In the wms version, a parametric jdl provides this feature. It is not supported for collection and DAG jobs.
The following jdl runs the blastpgp executable on multiple files
|
JobType = "Parametric"; Executable = "blastpgp"; StdOutput = "blast_out_PARAM_.txt"; StdError = "blast_err_PARAM_.txt"; Parameters = 1000; ParameterStart = 1; ParameterStep = 1; Arguments = "-i seq_PARAM_.fasta -j 2 -d nr"; InputSandbox = { "/usr/local/bin/blastpgp","seq_PARAM_.fasta"}; OutputSandbox = {"blast_out_PARAM_.txt","blast_err_PARAM_.txt" }; RetryCount = 3; ShallowRetryCount = 8; |
The changes from the Normal job are bold
The submission of the Parametric JDL will result in the generation of N jobs, where
N = (Parameters – ParameterStart)/ParameterStep
It is done by replacing the _PARAM_ string with the parameters specified in the Parameters attribute as an upper bound and using the ParameterStart and ParameterStep to create the list of parameters.

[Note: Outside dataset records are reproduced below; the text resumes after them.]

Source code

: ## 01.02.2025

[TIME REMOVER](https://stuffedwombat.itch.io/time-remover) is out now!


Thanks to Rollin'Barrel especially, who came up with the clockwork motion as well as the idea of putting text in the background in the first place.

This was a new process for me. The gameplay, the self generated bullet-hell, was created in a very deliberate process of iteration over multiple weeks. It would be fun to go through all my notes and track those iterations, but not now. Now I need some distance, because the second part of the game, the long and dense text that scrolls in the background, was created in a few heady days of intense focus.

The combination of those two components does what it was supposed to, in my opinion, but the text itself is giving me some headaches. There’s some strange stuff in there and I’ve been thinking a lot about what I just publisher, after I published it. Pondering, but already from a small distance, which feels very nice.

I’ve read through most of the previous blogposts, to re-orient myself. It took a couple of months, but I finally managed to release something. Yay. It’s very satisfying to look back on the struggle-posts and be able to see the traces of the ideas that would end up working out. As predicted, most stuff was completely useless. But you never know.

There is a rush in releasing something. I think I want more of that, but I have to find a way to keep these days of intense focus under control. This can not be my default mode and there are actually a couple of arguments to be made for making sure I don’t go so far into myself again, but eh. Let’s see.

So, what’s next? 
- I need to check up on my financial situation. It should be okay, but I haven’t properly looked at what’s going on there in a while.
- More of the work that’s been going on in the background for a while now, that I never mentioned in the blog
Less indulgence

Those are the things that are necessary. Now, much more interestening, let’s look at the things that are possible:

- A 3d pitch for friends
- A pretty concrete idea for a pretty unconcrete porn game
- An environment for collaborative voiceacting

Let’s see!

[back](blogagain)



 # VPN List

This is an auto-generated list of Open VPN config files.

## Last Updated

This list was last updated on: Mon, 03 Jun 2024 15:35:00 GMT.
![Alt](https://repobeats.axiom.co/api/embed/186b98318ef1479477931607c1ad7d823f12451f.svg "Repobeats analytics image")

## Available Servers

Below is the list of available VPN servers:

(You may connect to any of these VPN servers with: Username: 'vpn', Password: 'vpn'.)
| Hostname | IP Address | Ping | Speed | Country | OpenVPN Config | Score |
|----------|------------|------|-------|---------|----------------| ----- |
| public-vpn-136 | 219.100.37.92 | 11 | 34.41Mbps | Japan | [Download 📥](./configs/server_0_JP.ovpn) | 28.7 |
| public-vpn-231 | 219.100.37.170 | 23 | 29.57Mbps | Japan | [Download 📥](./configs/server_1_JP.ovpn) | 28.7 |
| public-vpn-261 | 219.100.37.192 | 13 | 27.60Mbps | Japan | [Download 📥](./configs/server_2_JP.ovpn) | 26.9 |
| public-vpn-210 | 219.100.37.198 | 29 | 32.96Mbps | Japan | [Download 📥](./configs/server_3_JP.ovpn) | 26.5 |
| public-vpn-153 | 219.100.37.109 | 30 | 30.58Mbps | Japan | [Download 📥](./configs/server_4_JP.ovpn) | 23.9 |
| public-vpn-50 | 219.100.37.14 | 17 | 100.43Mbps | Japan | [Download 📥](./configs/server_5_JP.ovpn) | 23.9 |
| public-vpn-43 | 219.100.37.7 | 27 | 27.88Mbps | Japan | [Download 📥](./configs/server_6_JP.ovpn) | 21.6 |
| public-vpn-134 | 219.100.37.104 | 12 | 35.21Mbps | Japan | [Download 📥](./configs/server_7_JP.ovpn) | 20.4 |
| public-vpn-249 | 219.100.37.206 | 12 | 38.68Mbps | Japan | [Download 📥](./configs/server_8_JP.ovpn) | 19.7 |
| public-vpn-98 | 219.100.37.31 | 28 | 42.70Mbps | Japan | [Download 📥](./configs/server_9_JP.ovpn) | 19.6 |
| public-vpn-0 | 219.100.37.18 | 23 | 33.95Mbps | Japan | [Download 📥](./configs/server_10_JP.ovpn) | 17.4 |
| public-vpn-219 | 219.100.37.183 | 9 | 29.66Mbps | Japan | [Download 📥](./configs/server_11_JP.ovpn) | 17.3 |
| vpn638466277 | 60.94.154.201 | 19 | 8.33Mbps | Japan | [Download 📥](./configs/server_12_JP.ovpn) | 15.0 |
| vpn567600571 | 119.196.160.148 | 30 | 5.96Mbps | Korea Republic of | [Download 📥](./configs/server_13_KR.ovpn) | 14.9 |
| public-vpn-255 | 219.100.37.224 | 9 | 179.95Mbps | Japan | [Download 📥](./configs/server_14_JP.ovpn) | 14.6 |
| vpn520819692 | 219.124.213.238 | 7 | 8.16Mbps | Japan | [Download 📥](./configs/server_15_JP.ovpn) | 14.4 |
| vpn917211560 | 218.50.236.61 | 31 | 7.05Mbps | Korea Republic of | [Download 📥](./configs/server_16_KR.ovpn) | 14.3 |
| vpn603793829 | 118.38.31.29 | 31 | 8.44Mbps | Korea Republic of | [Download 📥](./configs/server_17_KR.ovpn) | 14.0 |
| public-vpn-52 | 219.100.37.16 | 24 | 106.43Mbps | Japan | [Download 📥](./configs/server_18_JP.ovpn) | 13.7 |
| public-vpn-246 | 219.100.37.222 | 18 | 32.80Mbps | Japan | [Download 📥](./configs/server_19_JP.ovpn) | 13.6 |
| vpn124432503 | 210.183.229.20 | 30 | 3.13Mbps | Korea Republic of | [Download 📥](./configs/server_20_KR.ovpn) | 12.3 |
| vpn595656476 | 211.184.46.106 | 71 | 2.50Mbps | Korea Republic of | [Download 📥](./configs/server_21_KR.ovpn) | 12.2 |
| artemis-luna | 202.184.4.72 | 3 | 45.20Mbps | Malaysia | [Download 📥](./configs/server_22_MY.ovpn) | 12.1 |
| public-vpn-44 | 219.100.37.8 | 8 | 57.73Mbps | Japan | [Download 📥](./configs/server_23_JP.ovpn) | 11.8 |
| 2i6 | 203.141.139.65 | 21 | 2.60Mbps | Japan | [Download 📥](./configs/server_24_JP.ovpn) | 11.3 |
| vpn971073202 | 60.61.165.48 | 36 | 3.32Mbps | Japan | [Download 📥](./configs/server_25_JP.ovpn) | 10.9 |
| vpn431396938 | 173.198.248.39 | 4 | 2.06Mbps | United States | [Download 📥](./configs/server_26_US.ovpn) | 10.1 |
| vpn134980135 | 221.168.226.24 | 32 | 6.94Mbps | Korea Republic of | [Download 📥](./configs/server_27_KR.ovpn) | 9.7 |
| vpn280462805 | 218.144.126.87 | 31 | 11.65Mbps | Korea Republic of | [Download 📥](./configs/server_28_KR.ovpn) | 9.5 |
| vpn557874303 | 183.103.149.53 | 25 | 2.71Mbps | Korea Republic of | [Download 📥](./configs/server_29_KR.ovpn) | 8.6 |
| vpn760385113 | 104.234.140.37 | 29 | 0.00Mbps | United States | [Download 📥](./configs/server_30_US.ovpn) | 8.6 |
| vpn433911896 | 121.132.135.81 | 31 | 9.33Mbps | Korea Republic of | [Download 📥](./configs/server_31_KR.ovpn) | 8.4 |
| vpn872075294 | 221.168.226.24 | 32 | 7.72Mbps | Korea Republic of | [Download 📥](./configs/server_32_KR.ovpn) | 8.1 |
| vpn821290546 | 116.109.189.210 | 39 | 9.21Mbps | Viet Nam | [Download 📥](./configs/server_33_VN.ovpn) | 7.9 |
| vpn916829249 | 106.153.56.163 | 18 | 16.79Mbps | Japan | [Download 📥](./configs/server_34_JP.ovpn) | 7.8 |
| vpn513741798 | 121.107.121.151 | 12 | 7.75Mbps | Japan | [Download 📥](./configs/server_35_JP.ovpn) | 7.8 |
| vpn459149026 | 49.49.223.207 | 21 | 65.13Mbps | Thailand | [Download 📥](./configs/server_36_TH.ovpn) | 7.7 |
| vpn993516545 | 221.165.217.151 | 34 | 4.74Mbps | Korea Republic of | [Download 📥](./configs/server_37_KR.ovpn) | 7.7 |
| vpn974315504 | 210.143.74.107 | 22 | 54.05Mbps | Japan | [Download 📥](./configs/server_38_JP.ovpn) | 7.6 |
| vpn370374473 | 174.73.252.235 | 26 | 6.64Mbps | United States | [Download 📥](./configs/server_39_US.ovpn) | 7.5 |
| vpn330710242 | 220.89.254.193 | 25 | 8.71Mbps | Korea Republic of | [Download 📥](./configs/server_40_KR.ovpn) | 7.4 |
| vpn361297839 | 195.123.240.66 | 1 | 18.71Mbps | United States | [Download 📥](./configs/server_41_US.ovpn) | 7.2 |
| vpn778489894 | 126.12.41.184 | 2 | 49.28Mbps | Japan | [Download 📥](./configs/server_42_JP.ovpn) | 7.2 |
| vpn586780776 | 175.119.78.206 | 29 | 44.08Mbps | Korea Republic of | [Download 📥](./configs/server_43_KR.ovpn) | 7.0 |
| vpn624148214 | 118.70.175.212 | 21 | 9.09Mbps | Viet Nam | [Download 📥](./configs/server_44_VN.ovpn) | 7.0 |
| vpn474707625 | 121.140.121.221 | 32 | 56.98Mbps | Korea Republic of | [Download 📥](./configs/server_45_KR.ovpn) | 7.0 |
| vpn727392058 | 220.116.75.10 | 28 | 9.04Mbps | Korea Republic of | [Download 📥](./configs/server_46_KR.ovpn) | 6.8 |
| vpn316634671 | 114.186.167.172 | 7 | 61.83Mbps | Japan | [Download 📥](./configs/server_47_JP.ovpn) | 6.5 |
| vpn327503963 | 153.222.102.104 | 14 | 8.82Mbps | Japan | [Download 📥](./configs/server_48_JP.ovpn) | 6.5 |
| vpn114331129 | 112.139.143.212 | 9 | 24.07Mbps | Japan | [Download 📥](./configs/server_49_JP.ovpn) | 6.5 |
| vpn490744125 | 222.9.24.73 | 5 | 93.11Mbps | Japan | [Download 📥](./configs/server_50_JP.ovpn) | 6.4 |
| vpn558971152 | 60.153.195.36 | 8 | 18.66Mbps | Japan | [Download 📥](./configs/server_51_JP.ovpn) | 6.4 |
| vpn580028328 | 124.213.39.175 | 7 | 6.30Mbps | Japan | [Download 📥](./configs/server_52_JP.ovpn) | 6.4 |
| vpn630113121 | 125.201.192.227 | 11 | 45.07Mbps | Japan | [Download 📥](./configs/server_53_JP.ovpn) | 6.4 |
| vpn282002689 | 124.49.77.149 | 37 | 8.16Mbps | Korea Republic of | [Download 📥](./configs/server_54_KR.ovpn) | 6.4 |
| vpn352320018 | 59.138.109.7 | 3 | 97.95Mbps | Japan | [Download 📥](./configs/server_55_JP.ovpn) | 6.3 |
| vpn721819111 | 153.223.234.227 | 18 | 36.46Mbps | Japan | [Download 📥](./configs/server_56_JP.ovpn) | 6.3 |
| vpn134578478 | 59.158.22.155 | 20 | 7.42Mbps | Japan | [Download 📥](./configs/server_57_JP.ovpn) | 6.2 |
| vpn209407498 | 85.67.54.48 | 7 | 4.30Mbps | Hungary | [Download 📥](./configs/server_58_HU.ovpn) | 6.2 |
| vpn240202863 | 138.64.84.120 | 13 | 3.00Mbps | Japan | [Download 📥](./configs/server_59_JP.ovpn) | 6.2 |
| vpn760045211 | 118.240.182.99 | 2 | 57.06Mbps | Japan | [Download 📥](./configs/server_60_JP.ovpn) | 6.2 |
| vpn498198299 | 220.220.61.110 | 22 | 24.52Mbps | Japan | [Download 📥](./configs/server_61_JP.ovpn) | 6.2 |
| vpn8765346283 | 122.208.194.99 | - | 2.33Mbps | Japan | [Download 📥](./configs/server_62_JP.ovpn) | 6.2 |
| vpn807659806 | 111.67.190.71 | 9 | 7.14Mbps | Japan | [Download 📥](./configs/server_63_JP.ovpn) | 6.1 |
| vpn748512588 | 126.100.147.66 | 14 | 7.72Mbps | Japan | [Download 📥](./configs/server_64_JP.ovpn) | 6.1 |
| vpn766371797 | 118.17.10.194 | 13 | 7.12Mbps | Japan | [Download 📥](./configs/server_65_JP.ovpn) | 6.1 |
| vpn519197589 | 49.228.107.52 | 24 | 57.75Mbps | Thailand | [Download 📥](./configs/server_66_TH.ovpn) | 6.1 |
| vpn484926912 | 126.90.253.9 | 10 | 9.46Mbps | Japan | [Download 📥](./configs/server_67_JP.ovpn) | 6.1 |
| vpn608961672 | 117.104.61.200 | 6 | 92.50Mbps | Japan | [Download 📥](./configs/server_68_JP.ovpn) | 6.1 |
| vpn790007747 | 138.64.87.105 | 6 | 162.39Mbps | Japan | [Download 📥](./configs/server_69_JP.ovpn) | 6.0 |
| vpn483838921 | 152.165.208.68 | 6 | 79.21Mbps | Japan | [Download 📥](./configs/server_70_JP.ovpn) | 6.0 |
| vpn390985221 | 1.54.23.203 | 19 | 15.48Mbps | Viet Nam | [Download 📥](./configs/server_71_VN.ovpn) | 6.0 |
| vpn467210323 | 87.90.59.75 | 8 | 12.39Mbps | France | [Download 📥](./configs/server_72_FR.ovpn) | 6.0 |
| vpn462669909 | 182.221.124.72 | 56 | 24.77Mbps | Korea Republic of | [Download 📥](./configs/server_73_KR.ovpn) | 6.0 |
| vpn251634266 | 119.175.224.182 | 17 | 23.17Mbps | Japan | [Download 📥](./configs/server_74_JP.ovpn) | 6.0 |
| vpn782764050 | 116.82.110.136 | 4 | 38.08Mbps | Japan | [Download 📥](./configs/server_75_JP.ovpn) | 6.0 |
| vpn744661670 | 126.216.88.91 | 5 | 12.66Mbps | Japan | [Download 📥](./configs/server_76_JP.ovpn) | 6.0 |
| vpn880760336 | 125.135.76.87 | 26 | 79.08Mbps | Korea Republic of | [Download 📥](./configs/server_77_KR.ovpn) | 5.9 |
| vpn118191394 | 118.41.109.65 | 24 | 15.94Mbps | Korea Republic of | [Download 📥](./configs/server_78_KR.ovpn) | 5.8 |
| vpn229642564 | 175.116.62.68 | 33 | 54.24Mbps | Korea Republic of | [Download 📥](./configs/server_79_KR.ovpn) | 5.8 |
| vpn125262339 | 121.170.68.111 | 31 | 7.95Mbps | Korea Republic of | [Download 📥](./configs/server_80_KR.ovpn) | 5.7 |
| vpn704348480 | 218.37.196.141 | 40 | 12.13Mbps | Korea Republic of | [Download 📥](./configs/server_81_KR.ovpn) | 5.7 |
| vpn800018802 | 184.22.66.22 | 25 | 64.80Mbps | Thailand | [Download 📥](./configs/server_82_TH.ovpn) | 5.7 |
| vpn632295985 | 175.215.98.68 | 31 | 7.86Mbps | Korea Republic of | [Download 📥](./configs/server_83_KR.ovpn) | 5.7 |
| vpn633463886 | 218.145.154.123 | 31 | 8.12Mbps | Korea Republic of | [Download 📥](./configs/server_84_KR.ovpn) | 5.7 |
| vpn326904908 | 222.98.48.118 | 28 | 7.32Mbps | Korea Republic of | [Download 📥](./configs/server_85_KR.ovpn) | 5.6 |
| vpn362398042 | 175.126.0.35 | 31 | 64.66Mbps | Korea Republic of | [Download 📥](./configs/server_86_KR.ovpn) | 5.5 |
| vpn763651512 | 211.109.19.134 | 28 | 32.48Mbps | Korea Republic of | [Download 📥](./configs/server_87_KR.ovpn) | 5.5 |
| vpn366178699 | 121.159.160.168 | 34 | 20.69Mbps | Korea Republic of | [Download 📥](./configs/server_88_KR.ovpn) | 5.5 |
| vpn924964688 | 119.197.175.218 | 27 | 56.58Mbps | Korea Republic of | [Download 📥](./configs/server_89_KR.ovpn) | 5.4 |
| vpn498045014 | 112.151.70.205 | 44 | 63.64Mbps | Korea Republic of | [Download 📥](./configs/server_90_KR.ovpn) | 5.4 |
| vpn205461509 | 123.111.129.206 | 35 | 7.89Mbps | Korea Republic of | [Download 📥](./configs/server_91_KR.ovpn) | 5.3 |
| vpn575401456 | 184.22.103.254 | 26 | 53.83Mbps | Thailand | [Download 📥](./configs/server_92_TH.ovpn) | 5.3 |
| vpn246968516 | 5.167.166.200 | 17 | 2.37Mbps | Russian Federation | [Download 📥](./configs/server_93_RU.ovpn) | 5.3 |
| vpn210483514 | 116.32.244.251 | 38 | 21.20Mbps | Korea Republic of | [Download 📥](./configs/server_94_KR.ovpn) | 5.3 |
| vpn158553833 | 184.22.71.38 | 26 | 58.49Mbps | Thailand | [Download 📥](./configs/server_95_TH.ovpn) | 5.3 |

The Parameters attribute can also specify a list of values
|
… Executable = "my_sim.exe"; Arguments = "_PARAM_"; Parameters = {alpha, beta, gamma}; … |
If you wish to practice, you can download the following files simple.c and simple_params.jdl
All it does is take two arguments, sleep for the time specified in the first one and do some calculations with the second.
You have to compile the file to get the executable simple
| % gcc simple.c |
And run the command
| % glite-wms-job-submit -a -o params.id simple_params.jdl |
% glite-wms-job-status -i param.id
*************************************************************
BOOKKEEPING INFORMATION:
Status info for the Job : https://wms.phy.bg.ac.yu:9000/F9vt4m7rzz0ui6eSDn7Vxg
Current Status: Running
Submitted: Sun Feb 17 10:16:53 2008 IST
*************************************************************
- Nodes information for:
Status info for the Job : https://wms.phy.bg.ac.yu:9000/4tQXEgJJLVbrgMhT1QofTg
Current Status: Running
Status Reason: Job successfully submitted to Globus
Destination: ce301.intercol.edu:2119/jobmanager-lcgpbs-see
Submitted: Sun Feb 17 10:16:53 2008 IST
*************************************************************
Status info for the Job : https://wms.phy.bg.ac.yu:9000/KNESTmkBi1vXYydMJN0Q8A
Current Status: Running
Status Reason: Job successfully submitted to Globus
Destination: ce01.athena.hellasgrid.gr:2119/jobmanager-pbs-long
Submitted: Sun Feb 17 10:16:53 2008 IST
*************************************************************
|
Dag JobId: https://wms.phy.bg.ac.yu:9000/F9vt4m7rzz0ui6eSDn7Vxg
- - -
Node Name: Node_50
JobId: https://wms.phy.bg.ac.yu:9000/4tQXEgJJLVbrgMhT1QofTg
Dir: /home/horn/assafgot/NA3/output/Node_50
- - -
Node Name: Node_90
JobId: https://wms.phy.bg.ac.yu:9000/KNESTmkBi1vXYydMJN0Q8A
Dir: /home/horn/assafgot/NA3/output/Node_90
- - -
...
|
Collection Jobs
Collection is a simple way to submit multiple jobs at once.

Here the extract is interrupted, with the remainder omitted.